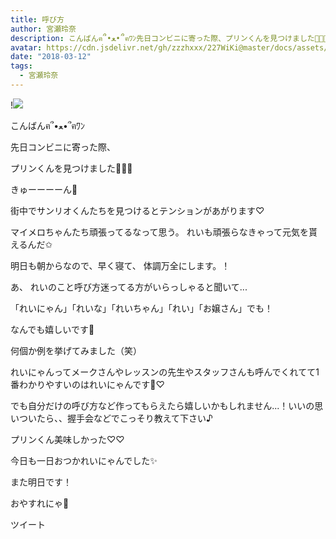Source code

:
 ```yaml
---
title: 呼び方
author: 宮瀬玲奈
description: こんばんฅ՞•ﻌ•՞ฅﾜﾝ先日コンビニに寄った際、プリンくんを見つけました💓💓💓きゅーーーーん💓街中でサンリオくんたちを見つけるとテンションがあがります♡...
avatar: https://cdn.jsdelivr.net/gh/zzzhxxx/227WiKi@master/docs/assets/photo/avatar/reina.jpg
date: "2018-03-12"
tags:
  - 宮瀬玲奈
---
```


!![](https://cdn.jsdelivr.net/gh/zzzhxxx/227WiKi-image@master/blog-image/reina-2018-03-12_1.jpg)




こんばんฅ՞•ﻌ•՞ฅﾜﾝ







先日コンビニに寄った際、

プリンくんを見つけました💓💓💓







きゅーーーーん💓




街中でサンリオくんたちを見つけるとテンションがあがります♡



マイメロちゃんたち頑張ってるなって思う。
れいも頑張らなきゃって元気を貰えるんだ✩






明日も朝からなので、早く寝て、
体調万全にします。！











あ、
れいのこと呼び方迷ってる方がいらっしゃると聞いて...



「れいにゃん」「れいな」「れいちゃん」「れい」「お嬢さん」でも！

なんでも嬉しいです💓


何個か例を挙げてみました（笑）



れいにゃんってメークさんやレッスンの先生やスタッフさんも呼んでくれてて1番わかりやすいのはれいにゃんです👑♡



でも自分だけの呼び方など作ってもらえたら嬉しいかもしれません...！いいの思いついたら、、握手会などでこっそり教えて下さい♪














プリンくん美味しかった♡♡




今日も一日おつかれいにゃんでした✨


また明日です！


おやすれにゃ💓


ツイート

> **What is required**:
Which of the lines above include the string "きゅーーーーん"? Pick them out and copy them.

> **Task output**:
description: こんばんฅ՞•ﻌ•՞ฅﾜﾝ先日コンビニに寄った際、プリンくんを見つけました💓💓💓きゅーーーーん💓街中でサンリオくんたちを見つけるとテンションがあがります♡...
きゅーーーーん💓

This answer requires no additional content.